[Rendered images with source text]
◇ ◇ ◇ ◇ ◇
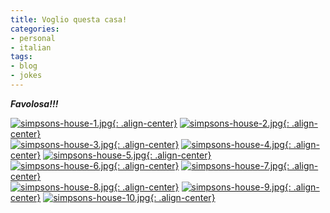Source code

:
 ```yaml
---
title: Voglio questa casa!
categories:
- personal
- italian
tags:
- blog
- jokes
---
```

**_Favolosa!!!_**

[![simpsons-house-1.jpg]({{site.url}}/images/simpsons-house-1.jpg){: .align-center}]({{site.url}}/images/simpsons-house-1.jpg "simpsons-house-1.jpg")
[![simpsons-house-2.jpg]({{site.url}}/images/simpsons-house-2.jpg){: .align-center}]({{site.url}}/images/simpsons-house-2.jpg "simpsons-house-2.jpg")  
[![simpsons-house-3.jpg]({{site.url}}/images/simpsons-house-3.jpg){: .align-center}]({{site.url}}/images/simpsons-house-3.jpg "simpsons-house-3.jpg")
[![simpsons-house-4.jpg]({{site.url}}/images/simpsons-house-4.jpg){: .align-center}]({{site.url}}/images/simpsons-house-4.jpg "simpsons-house-4.jpg")
[![simpsons-house-5.jpg]({{site.url}}/images/simpsons-house-5.jpg){: .align-center}]({{site.url}}/images/simpsons-house-5.jpg "simpsons-house-5.jpg")  
[![simpsons-house-6.jpg]({{site.url}}/images/simpsons-house-6.jpg){: .align-center}]({{site.url}}/images/simpsons-house-6.jpg "simpsons-house-6.jpg")
[![simpsons-house-7.jpg]({{site.url}}/images/simpsons-house-7.jpg){: .align-center}]({{site.url}}/images/simpsons-house-7.jpg "simpsons-house-7.jpg")  
[![simpsons-house-8.jpg]({{site.url}}/images/simpsons-house-8.jpg){: .align-center}]({{site.url}}/images/simpsons-house-8.jpg "simpsons-house-8.jpg")
[![simpsons-house-9.jpg]({{site.url}}/images/simpsons-house-9.jpg){: .align-center}]({{site.url}}/images/simpsons-house-9.jpg "simpsons-house-9.jpg")
[![simpsons-house-10.jpg]({{site.url}}/images/simpsons-house-10.jpg){: .align-center}]({{site.url}}/images/simpsons-house-10.jpg "simpsons-house-10.jpg" )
◇ ◇ ◇ ◇ ◇
_Task prompt_.
From the first line to the last, reproduce the records above exactly and skip the pictures.

_Task solution_.
Source code

:
 ```yaml
---
title: Voglio questa casa!
categories:
- personal
- italian
tags:
- blog
- jokes
---
```

**_Favolosa!!!_**

[![simpsons-house-1.jpg]({{site.url}}/images/simpsons-house-1.jpg){: .align-center}]({{site.url}}/images/simpsons-house-1.jpg "simpsons-house-1.jpg")
[![simpsons-house-2.jpg]({{site.url}}/images/simpsons-house-2.jpg){: .align-center}]({{site.url}}/images/simpsons-house-2.jpg "simpsons-house-2.jpg")  
[![simpsons-house-3.jpg]({{site.url}}/images/simpsons-house-3.jpg){: .align-center}]({{site.url}}/images/simpsons-house-3.jpg "simpsons-house-3.jpg")
[![simpsons-house-4.jpg]({{site.url}}/images/simpsons-house-4.jpg){: .align-center}]({{site.url}}/images/simpsons-house-4.jpg "simpsons-house-4.jpg")
[![simpsons-house-5.jpg]({{site.url}}/images/simpsons-house-5.jpg){: .align-center}]({{site.url}}/images/simpsons-house-5.jpg "simpsons-house-5.jpg")  
[![simpsons-house-6.jpg]({{site.url}}/images/simpsons-house-6.jpg){: .align-center}]({{site.url}}/images/simpsons-house-6.jpg "simpsons-house-6.jpg")
[![simpsons-house-7.jpg]({{site.url}}/images/simpsons-house-7.jpg){: .align-center}]({{site.url}}/images/simpsons-house-7.jpg "simpsons-house-7.jpg")  
[![simpsons-house-8.jpg]({{site.url}}/images/simpsons-house-8.jpg){: .align-center}]({{site.url}}/images/simpsons-house-8.jpg "simpsons-house-8.jpg")
[![simpsons-house-9.jpg]({{site.url}}/images/simpsons-house-9.jpg){: .align-center}]({{site.url}}/images/simpsons-house-9.jpg "simpsons-house-9.jpg")
[![simpsons-house-10.jpg]({{site.url}}/images/simpsons-house-10.jpg){: .align-center}]({{site.url}}/images/simpsons-house-10.jpg "simpsons-house-10.jpg" )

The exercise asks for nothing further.